Exercise instructions: For the word "article", report how many lines of the records below contain it, and nothing more.
Start of Task input
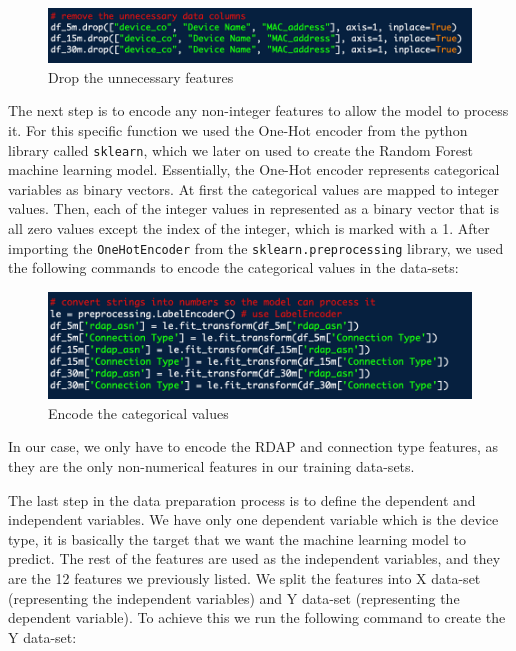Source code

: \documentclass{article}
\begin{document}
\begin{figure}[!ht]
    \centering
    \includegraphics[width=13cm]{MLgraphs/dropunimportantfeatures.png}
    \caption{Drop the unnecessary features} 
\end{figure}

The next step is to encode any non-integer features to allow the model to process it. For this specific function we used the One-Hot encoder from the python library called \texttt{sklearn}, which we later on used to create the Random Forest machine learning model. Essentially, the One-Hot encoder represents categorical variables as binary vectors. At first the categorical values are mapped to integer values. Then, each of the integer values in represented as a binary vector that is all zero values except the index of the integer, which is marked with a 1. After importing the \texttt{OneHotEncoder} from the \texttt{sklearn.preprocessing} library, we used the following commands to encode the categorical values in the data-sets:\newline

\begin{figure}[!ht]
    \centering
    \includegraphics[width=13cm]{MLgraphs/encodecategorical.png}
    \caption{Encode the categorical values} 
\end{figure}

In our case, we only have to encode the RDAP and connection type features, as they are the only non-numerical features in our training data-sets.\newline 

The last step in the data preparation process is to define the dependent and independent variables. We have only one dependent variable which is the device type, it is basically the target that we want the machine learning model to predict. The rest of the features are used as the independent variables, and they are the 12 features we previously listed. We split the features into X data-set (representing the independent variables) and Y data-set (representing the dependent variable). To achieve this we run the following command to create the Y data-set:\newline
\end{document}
End of Task input
Start of Task input
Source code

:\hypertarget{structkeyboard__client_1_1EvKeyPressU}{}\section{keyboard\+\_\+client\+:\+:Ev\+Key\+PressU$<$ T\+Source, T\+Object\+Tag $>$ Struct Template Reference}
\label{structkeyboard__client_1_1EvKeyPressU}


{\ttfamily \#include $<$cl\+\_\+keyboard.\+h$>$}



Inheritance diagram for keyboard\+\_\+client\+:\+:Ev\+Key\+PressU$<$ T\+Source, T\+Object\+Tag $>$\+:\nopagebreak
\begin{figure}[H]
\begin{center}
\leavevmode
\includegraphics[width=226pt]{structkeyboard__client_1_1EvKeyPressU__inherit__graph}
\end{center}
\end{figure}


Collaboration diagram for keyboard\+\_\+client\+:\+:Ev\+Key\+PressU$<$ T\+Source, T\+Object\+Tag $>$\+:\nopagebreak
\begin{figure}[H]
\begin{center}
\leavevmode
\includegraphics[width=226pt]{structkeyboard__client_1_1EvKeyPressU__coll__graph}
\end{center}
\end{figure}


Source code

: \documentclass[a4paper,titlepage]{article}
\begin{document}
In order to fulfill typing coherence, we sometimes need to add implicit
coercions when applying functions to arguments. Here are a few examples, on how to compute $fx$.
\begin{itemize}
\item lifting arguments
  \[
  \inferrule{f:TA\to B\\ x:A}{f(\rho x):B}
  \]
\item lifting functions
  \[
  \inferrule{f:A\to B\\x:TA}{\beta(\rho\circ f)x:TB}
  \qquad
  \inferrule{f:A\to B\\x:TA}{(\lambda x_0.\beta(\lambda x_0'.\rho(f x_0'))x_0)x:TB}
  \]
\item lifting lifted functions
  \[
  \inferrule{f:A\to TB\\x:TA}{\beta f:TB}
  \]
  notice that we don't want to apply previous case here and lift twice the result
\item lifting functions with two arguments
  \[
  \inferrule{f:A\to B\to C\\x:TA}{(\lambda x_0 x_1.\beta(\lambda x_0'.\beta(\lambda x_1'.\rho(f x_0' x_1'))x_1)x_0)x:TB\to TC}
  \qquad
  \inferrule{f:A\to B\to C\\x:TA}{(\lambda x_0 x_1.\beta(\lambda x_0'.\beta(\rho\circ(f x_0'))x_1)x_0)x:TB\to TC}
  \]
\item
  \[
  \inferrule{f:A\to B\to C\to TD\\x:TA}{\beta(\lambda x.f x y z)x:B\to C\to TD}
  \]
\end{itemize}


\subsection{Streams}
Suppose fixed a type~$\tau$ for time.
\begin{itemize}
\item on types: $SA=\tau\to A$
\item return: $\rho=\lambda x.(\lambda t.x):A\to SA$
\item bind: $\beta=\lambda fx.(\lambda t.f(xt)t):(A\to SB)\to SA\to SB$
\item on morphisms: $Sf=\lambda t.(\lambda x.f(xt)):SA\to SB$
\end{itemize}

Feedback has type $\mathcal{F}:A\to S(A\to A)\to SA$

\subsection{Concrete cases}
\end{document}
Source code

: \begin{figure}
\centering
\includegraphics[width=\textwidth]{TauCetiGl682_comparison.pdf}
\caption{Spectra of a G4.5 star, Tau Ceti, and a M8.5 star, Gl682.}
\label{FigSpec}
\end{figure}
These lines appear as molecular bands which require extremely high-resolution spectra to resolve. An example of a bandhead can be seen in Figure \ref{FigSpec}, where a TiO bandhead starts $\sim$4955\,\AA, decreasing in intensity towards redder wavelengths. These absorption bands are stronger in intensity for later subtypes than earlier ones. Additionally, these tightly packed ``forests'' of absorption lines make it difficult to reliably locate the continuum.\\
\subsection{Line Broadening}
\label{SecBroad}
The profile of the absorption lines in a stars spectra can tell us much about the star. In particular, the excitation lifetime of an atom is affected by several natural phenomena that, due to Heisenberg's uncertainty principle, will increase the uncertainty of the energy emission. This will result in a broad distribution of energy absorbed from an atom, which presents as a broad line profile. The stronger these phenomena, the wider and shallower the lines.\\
End of Task input
Written solution: 2